### YOUR TASK
All entries must be returned precisely as they appear.

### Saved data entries
* * * * *

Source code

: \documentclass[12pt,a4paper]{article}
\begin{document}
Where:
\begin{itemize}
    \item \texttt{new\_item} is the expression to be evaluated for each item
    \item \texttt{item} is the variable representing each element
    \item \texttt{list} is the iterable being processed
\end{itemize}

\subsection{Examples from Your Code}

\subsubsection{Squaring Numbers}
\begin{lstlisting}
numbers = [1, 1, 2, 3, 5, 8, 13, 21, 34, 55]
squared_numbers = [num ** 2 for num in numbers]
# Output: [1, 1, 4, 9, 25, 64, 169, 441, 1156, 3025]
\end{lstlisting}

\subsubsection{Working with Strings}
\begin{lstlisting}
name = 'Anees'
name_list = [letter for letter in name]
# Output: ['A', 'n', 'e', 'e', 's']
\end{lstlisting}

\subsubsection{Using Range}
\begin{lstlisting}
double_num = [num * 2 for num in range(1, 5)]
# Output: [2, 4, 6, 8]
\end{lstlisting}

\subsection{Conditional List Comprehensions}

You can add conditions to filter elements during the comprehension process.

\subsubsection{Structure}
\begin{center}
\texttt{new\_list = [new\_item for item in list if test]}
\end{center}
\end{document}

* * * * *

### OUTPUT OF THE EXERCISE
Source code

: \documentclass[12pt,a4paper]{article}
\begin{document}
Where:
\begin{itemize}
    \item \texttt{new\_item} is the expression to be evaluated for each item
    \item \texttt{item} is the variable representing each element
    \item \texttt{list} is the iterable being processed
\end{itemize}

\subsection{Examples from Your Code}

\subsubsection{Squaring Numbers}
\begin{lstlisting}
numbers = [1, 1, 2, 3, 5, 8, 13, 21, 34, 55]
squared_numbers = [num ** 2 for num in numbers]
# Output: [1, 1, 4, 9, 25, 64, 169, 441, 1156, 3025]
\end{lstlisting}

\subsubsection{Working with Strings}
\begin{lstlisting}
name = 'Anees'
name_list = [letter for letter in name]
# Output: ['A', 'n', 'e', 'e', 's']
\end{lstlisting}

\subsubsection{Using Range}
\begin{lstlisting}
double_num = [num * 2 for num in range(1, 5)]
# Output: [2, 4, 6, 8]
\end{lstlisting}

\subsection{Conditional List Comprehensions}

You can add conditions to filter elements during the comprehension process.

\subsubsection{Structure}
\begin{center}
\texttt{new\_list = [new\_item for item in list if test]}
\end{center}
\end{document}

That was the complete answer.